> [Activity] Pull every line holding the word "클라이언트가" out of the data and copy it.

> [Record extracts]

□ □ □ □

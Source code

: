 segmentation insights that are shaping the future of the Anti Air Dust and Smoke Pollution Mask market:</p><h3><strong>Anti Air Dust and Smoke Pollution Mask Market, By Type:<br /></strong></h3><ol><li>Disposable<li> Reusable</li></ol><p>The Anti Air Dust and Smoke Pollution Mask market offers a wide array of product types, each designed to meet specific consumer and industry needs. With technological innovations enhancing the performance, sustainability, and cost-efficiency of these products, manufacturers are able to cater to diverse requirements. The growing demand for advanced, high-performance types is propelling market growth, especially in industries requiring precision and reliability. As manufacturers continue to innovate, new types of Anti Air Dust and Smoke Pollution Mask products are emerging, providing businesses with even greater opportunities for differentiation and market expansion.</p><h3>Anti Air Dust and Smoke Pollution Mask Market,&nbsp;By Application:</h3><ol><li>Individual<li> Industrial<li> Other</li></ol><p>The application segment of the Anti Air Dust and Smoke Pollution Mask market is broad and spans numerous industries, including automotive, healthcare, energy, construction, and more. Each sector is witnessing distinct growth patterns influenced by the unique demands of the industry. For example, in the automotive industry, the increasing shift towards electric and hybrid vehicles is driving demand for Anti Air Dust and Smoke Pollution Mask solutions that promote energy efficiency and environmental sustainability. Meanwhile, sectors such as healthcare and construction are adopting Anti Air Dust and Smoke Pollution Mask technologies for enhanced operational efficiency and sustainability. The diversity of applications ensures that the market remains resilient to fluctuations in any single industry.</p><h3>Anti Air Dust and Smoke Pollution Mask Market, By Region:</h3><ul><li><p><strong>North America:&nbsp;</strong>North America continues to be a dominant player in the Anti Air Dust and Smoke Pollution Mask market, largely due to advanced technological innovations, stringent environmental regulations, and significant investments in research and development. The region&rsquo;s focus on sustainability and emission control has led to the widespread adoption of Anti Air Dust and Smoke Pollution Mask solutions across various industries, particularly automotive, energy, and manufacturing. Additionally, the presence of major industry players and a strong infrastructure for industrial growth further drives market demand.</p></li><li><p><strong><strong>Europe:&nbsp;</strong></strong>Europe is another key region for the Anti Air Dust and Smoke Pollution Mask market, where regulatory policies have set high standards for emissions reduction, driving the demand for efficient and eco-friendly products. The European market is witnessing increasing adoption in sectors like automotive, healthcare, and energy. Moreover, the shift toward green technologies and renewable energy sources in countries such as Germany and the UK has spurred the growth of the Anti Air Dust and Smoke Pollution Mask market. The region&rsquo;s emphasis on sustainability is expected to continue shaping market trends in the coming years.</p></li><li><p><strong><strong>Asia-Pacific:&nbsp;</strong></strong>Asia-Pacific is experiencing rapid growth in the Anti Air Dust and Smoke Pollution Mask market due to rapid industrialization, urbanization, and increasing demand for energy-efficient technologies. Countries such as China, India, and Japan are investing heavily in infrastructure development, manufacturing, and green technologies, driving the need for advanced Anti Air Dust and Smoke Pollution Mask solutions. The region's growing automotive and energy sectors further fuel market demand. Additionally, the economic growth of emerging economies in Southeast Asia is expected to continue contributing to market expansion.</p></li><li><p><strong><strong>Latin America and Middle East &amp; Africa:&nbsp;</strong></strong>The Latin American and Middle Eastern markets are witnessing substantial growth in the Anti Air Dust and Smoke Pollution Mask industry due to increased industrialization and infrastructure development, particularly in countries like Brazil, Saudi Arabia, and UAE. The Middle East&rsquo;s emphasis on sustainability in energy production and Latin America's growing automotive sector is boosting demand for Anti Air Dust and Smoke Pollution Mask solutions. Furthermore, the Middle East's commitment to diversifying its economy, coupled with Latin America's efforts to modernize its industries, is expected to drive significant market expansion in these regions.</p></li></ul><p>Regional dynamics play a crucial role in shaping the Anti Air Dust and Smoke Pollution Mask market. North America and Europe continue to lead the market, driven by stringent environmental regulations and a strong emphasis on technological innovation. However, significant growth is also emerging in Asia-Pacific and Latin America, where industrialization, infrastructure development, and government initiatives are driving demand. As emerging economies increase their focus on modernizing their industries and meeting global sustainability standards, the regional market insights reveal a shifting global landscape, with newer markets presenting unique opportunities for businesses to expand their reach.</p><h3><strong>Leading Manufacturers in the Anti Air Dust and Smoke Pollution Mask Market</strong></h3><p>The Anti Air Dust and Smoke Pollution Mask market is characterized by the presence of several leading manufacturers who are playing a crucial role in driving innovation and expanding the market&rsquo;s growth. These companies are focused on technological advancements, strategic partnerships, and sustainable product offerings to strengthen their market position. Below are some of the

□ □ □ □

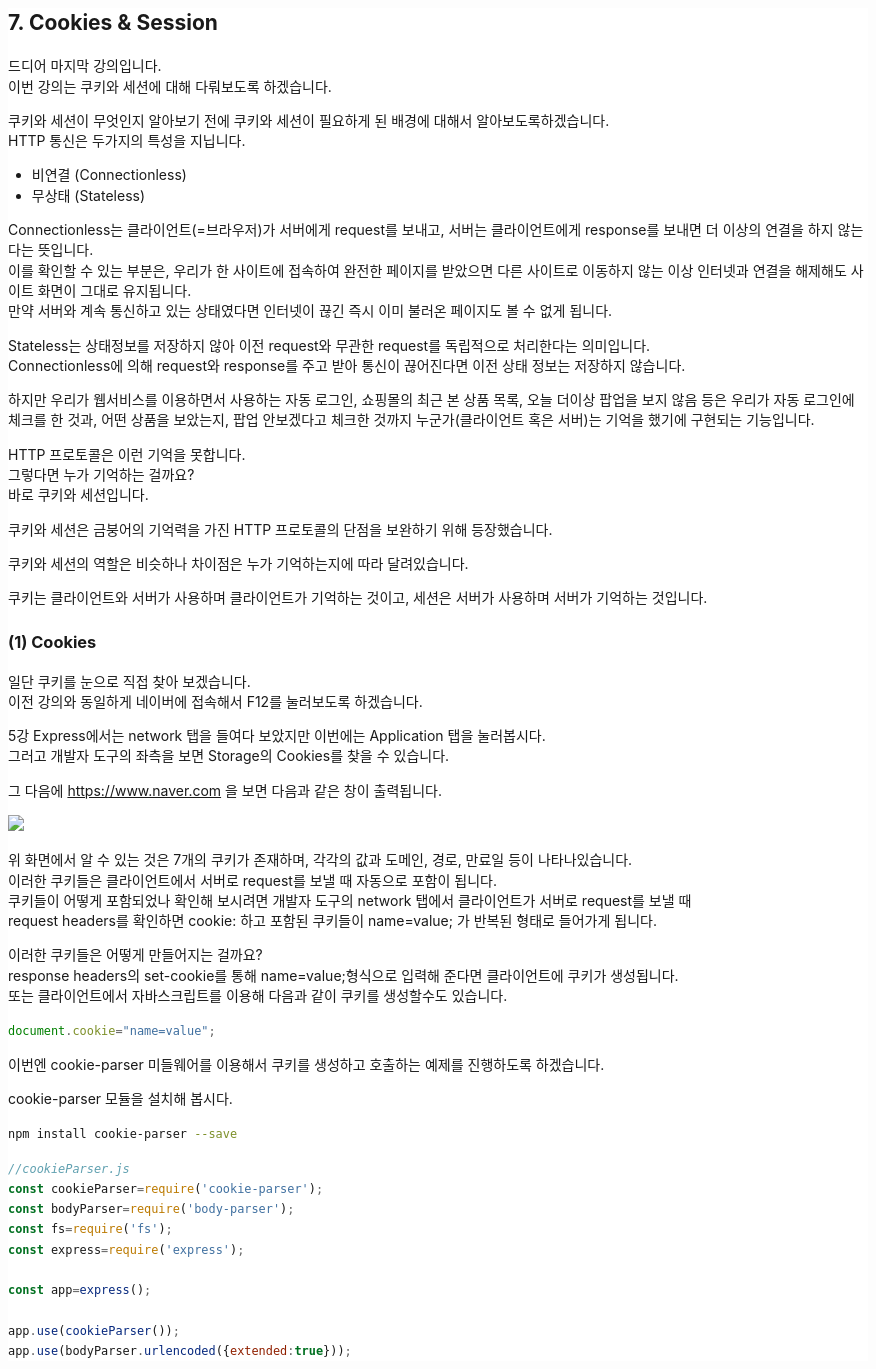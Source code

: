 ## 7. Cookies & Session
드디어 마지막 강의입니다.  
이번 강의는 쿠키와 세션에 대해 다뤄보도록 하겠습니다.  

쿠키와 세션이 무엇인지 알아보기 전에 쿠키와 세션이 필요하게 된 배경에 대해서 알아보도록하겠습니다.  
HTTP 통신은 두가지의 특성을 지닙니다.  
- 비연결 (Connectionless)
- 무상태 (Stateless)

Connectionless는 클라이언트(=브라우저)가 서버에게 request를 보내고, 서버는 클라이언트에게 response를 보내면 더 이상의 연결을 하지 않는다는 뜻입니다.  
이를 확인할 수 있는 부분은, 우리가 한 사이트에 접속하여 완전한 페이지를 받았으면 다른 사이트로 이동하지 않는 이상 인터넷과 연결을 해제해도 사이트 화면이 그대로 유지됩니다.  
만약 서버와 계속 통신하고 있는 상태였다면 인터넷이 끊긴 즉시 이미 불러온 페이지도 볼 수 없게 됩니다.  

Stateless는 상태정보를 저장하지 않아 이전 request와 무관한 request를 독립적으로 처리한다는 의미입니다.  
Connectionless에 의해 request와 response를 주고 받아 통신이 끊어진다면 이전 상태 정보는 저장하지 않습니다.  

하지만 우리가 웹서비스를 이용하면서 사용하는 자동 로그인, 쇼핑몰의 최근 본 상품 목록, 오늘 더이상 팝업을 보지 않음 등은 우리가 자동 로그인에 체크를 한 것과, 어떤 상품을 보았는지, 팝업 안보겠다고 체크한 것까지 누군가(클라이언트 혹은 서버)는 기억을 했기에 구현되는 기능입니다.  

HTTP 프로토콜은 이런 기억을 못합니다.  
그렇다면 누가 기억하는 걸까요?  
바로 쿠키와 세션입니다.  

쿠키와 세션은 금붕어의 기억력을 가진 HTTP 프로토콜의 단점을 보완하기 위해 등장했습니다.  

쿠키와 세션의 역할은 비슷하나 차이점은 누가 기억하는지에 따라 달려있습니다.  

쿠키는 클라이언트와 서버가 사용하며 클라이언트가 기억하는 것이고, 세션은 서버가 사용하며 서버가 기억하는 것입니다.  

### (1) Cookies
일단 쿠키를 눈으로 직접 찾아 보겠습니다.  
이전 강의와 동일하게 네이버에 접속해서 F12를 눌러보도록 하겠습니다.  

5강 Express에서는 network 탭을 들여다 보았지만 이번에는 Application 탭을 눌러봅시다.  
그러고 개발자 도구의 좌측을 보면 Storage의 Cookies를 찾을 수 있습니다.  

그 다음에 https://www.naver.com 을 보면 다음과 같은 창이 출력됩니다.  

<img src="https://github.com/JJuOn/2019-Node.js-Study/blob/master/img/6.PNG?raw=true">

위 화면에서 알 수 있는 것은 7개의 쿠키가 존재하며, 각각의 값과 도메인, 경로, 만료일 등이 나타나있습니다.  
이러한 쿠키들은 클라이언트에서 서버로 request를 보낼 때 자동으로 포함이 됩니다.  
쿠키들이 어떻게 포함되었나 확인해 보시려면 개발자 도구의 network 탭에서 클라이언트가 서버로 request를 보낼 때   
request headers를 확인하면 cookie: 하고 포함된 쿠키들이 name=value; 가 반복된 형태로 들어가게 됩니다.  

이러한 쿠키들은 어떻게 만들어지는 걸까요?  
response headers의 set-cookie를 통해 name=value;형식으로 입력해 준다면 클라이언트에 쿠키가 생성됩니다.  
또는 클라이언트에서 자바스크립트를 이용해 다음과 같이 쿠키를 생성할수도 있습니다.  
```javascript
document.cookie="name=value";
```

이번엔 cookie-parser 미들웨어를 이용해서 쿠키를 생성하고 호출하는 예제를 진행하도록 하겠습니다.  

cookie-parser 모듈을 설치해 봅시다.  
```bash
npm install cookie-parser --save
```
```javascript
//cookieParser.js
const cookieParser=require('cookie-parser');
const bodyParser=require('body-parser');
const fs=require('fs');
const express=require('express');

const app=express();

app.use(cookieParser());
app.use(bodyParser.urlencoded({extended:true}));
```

□ □ □ □

> [Answer for this exercise]
쿠키는 클라이언트와 서버가 사용하며 클라이언트가 기억하는 것이고, 세션은 서버가 사용하며 서버가 기억하는 것입니다.  
쿠키들이 어떻게 포함되었나 확인해 보시려면 개발자 도구의 network 탭에서 클라이언트가 서버로 request를 보낼 때   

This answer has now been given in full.